The efficiency variation of power dissipation with temperature and strain rate represents a power dissipation map, which is, generally, viewed as an iso-efficiency contour map. In addition, the extremum principles of irreversible thermodynamics, as applied to continuum mechanics of large plastic flow [21], are explored to define a criterion for the onset of flow instability, given by the equation for the instability parameter:

$$\xi (\dot{\epsilon })=\frac{\partial \ln [m/(m+1)]}{\partial \ln \dot{\epsilon }}+m\le 0$$

(2)

In Equation (2), m is the strain rate sensitivity and $\dot{\epsilon }$ is the strain rate. Superimposing this inequality criterion on the power dissipation map delineates the regimes of flow instability and gives a processing map. The map exhibits domains where the workability of a material is optimal, such as dynamic recrystallization (DRX), and regimes of flow instabilities.

2. Materials and Experimental Procedure

The AZ31-2Ca magnesium alloy was prepared by melting pure Al and Zn elemental metals under a cover of SF₆—argon gas mixture and adding Ca prior to pouring.

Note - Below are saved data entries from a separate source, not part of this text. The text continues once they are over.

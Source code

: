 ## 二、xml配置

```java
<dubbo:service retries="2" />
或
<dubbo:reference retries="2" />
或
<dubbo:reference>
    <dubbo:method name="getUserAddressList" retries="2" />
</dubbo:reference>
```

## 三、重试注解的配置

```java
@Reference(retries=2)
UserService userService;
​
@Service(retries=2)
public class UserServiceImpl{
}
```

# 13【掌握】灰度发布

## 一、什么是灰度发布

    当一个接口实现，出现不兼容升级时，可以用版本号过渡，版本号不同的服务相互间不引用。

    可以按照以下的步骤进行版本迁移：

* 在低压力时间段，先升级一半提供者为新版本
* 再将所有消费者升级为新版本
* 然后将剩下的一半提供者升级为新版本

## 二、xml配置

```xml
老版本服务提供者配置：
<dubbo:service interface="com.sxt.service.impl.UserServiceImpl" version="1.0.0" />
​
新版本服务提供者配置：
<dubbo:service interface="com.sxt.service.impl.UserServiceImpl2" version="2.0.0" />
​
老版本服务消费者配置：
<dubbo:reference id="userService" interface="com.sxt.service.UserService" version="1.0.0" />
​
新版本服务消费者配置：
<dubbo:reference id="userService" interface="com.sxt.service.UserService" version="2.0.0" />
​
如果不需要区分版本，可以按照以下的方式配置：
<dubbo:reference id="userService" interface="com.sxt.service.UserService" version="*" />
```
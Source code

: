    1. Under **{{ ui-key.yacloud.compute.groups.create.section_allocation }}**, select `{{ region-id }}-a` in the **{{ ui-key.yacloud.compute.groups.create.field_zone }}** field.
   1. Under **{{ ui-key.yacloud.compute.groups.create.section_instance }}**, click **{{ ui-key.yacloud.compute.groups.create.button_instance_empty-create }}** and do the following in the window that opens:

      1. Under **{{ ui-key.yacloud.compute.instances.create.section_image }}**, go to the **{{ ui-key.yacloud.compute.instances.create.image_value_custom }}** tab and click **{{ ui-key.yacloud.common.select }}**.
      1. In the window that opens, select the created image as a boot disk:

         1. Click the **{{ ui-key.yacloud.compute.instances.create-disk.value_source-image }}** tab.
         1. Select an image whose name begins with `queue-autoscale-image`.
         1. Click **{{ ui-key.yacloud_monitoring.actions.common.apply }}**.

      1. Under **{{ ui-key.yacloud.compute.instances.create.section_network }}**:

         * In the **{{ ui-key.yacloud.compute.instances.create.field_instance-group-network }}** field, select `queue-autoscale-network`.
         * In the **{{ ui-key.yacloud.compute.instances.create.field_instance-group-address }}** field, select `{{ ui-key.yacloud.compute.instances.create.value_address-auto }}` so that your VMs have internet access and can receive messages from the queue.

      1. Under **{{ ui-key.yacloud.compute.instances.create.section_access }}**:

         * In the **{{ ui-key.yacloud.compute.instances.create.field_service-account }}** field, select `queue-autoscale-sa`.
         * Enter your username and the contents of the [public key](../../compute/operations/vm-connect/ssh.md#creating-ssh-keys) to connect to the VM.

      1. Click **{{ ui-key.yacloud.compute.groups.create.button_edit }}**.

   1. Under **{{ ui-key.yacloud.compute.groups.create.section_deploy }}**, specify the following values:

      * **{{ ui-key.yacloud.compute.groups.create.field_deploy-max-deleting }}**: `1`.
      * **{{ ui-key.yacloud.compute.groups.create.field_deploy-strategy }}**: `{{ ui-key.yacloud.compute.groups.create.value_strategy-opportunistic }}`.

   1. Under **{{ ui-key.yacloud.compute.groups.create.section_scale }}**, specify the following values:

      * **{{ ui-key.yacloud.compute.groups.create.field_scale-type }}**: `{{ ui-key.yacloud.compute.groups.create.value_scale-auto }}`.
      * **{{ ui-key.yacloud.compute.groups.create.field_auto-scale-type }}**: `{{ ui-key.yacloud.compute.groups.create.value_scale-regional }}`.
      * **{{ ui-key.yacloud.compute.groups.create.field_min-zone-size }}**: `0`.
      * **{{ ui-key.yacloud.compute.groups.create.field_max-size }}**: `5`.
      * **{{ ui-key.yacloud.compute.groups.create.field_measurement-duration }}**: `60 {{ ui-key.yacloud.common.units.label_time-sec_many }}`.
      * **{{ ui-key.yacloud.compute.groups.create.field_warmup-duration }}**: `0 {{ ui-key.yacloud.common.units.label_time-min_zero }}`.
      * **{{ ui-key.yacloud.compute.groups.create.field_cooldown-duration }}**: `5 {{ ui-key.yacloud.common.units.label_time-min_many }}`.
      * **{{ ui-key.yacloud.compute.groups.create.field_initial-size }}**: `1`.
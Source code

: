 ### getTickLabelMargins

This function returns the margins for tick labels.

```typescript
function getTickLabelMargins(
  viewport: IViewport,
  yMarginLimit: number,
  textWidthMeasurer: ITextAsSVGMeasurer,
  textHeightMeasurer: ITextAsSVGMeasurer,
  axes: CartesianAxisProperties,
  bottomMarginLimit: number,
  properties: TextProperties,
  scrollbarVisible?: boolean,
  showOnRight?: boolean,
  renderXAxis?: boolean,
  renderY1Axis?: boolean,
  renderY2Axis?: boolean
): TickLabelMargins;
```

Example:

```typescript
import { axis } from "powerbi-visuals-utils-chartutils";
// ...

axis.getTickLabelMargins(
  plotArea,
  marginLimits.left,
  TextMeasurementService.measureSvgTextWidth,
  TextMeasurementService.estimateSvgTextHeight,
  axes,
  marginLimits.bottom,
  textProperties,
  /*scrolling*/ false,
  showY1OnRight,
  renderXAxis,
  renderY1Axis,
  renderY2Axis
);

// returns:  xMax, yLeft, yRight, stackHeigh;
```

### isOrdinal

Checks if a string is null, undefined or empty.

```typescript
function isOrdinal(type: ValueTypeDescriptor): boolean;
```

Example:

The melt was mixed and poured in a preheated permanent steel mold when the melt temperature was 720 °C. The as-cast (AC) billets had a diameter of 100 mm and a height of 350 mm. The cast billet was diametrically sliced and cylindrical specimens, with 10 mm diameter and 15 mm height, were machined from the sliced disks using a wire-cut electrical discharge machine. Some of the sliced disks were homogenized (CH) at 450 °C for 5 h and furnace cooled.

For disintegrated melt deposition (DMD) processing, AZ31 magnesium alloy ingots were cut into rectangular pieces and holes of a 12 mm diameter and 30 mm depth were drilled into these pieces and the required amount of calcium was filled in these holes. Primary processing involved heating the magnesium alloy pieces to 750 °C under an inert argon atmosphere in a graphite crucible and disintegrated droplets of the slurry were deposited onto a metallic substrate to obtain billets of a 40 mm diameter. In the secondary processing, these billets were soaked for 1 h at a temperature of 400 °C before hot extrusion through a die preheated to 350 °C using an extrusion ratio of 13:1 to produce rods of 10 mm diameter using colloidal graphite as a lubricant. Cylindrical specimens, with a diameter of 9.8 mm and a height of 15 mm, were machined from the processed rod such that the compression axis was aligned with the extrusion direction.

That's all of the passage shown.